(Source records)
§

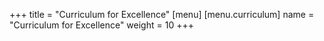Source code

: +++
title = "Curriculum for Excellence"
[menu]
  [menu.curriculum]
  name = "Curriculum for Excellence"
  weight = 10
+++
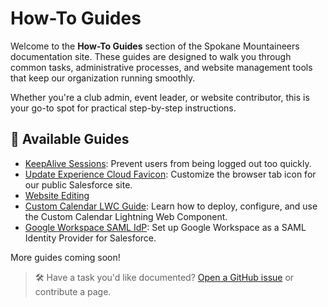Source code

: # How-To Guides

Welcome to the **How-To Guides** section of the Spokane Mountaineers documentation site. These guides are designed to walk you through common tasks, administrative processes, and website management tools that keep our organization running smoothly.

Whether you're a club admin, event leader, or website contributor, this is your go-to spot for practical step-by-step instructions.

## 📘 Available Guides

- [KeepAlive Sessions](keepalive-sessions.md): Prevent users from being logged out too quickly.
- [Update Experience Cloud Favicon](update-experience-cloud-favicon.md): Customize the browser tab icon for our public Salesforce site.
- [Website Editing](website-editing.md)
- [Custom Calendar LWC Guide](custom-calendar-lwc.md): Learn how to deploy, configure, and use the Custom Calendar Lightning Web Component.
- [Google Workspace SAML IdP](how-to-guides/google-workspace-saml-idp.md): Set up Google Workspace as a SAML Identity Provider for Salesforce.

More guides coming soon!

> 🛠 Have a task you'd like documented? [Open a GitHub issue](https://github.com/jasonkradams/smi/issues/new) or contribute a page.
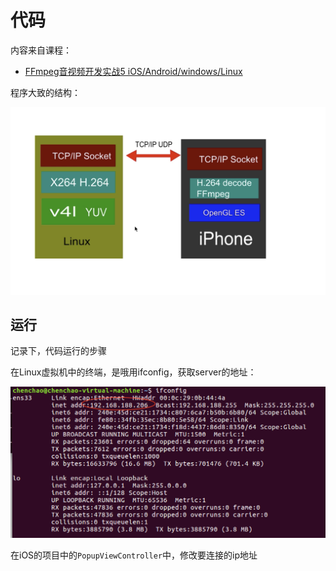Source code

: # 代码

内容来自课程：

+ [FFmpeg音视频开发实战5 iOS/Android/windows/Linux](https://edu.csdn.net/learn/2314)



程序大致的结构：

![012](https://github.com/winfredzen/VideoAudio/blob/main/images/012.png)



## 运行

记录下，代码运行的步骤



在Linux虚拟机中的终端，是哦用ifconfig，获取server的地址：

![011](https://github.com/winfredzen/VideoAudio/blob/main/images/011.png)



在iOS的项目中的`PopupViewController`中，修改要连接的ip地址



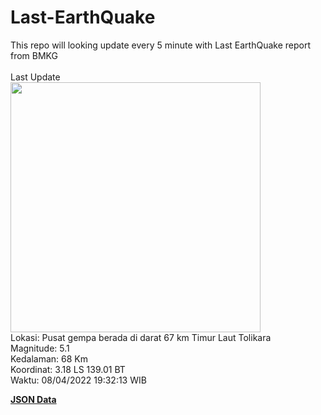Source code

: # Last-EarthQuake
This repo will looking update every 5 minute with Last EarthQuake report from BMKG
<br>
<br>
Last Update
<br>
<img src="https://ews.bmkg.go.id/TEWS/data/20220408193213.mmi.jpg" width="400"/>
<br>
Lokasi: Pusat gempa berada di darat 67 km Timur Laut Tolikara <br>
Magnitude: 5.1 <br>
Kedalaman: 68 Km <br>
Koordinat: 3.18 LS 139.01 BT <br>
Waktu: 08/04/2022 19:32:13 WIB <br>

<a href="./data/data.json">**JSON Data**</a>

§

**TASK OBJECTIVE:** The lines to set down run from the line with "weight = 10" up to and including the line with "Magnitude: 5.1 <br>" in the entries above. Reproduce them exactly, with no pictures.

**COMPLETED TASK:**
  weight = 10
+++
Source code

: # How-To Guides

Welcome to the **How-To Guides** section of the Spokane Mountaineers documentation site. These guides are designed to walk you through common tasks, administrative processes, and website management tools that keep our organization running smoothly.

Whether you're a club admin, event leader, or website contributor, this is your go-to spot for practical step-by-step instructions.

## 📘 Available Guides

- [KeepAlive Sessions](keepalive-sessions.md): Prevent users from being logged out too quickly.
- [Update Experience Cloud Favicon](update-experience-cloud-favicon.md): Customize the browser tab icon for our public Salesforce site.
- [Website Editing](website-editing.md)
- [Custom Calendar LWC Guide](custom-calendar-lwc.md): Learn how to deploy, configure, and use the Custom Calendar Lightning Web Component.
- [Google Workspace SAML IdP](how-to-guides/google-workspace-saml-idp.md): Set up Google Workspace as a SAML Identity Provider for Salesforce.

More guides coming soon!

> 🛠 Have a task you'd like documented? [Open a GitHub issue](https://github.com/jasonkradams/smi/issues/new) or contribute a page.
Source code

: # 代码

内容来自课程：

+ [FFmpeg音视频开发实战5 iOS/Android/windows/Linux](https://edu.csdn.net/learn/2314)



程序大致的结构：

![012](https://github.com/winfredzen/VideoAudio/blob/main/images/012.png)



## 运行

记录下，代码运行的步骤



在Linux虚拟机中的终端，是哦用ifconfig，获取server的地址：

![011](https://github.com/winfredzen/VideoAudio/blob/main/images/011.png)



在iOS的项目中的`PopupViewController`中，修改要连接的ip地址



Source code

: # Last-EarthQuake
This repo will looking update every 5 minute with Last EarthQuake report from BMKG
<br>
<br>
Last Update
<br>
<img src="https://ews.bmkg.go.id/TEWS/data/20220408193213.mmi.jpg" width="400"/>
<br>
Lokasi: Pusat gempa berada di darat 67 km Timur Laut Tolikara <br>
Magnitude: 5.1 <br>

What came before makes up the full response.